Wednesday, April 2, 2008
Law Book Bindings of Human Skin
In my last post I spoke of David Murray's discussion of color coding law book bindings. A more sinister discussion of bindings for law books is to be found in Percy Fitzgerald's The Book Fancier. I have on my shelves the N.Y. edition published by Scribner & Welford in 1886. In that edition there is a discussion on pp.122-123 of two examples of the skin of executed criminals being used to bind law books. The first, according to Fitzgerald, a noted Edwardian book collector, essayist, and biographer, is a report of the criminal trial of one Corder for the murder of a young woman named Martin in a village near Bury St. Edmunds in England. This book is supposedly to be found in "a public library" in Bury.
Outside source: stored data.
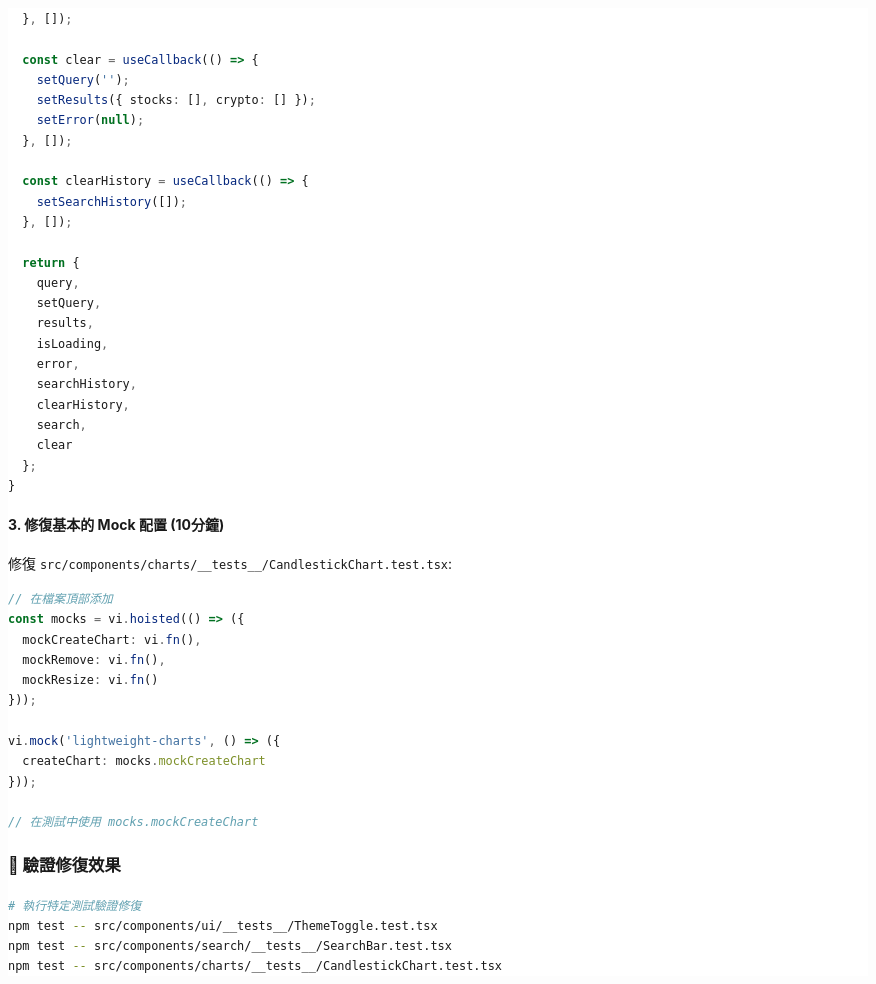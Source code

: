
 ```typescript
  }, []);

  const clear = useCallback(() => {
    setQuery('');
    setResults({ stocks: [], crypto: [] });
    setError(null);
  }, []);

  const clearHistory = useCallback(() => {
    setSearchHistory([]);
  }, []);

  return {
    query,
    setQuery,
    results,
    isLoading,
    error,
    searchHistory,
    clearHistory,
    search,
    clear
  };
}
```

#### 3. 修復基本的 Mock 配置 (10分鐘)

修復 `src/components/charts/__tests__/CandlestickChart.test.tsx`:
```typescript
// 在檔案頂部添加
const mocks = vi.hoisted(() => ({
  mockCreateChart: vi.fn(),
  mockRemove: vi.fn(),
  mockResize: vi.fn()
}));

vi.mock('lightweight-charts', () => ({
  createChart: mocks.mockCreateChart
}));

// 在測試中使用 mocks.mockCreateChart
```

### 🧪 驗證修復效果

```bash
# 執行特定測試驗證修復
npm test -- src/components/ui/__tests__/ThemeToggle.test.tsx
npm test -- src/components/search/__tests__/SearchBar.test.tsx
npm test -- src/components/charts/__tests__/CandlestickChart.test.tsx
```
According to Fitzgerald a local surgeon removed skin from the executed murderer's body and tanned it so that it could be used for binding this volume. Fitzgerald notes that "human leather is darker and more mottled than vellum, of a rather coarse-textured surface, with holes in it like those in pigskin, but smaller and more sparse." The second example were "several volumes" from the Bristol Law Library, similarly bound in the flayed skins of executed criminals. I confess that I have not made any attempt to discover whether Fitzgerald's accounts of these grisly volumes are Edwardian "urban legends" or true, but I welcome any inofrmation readers might have.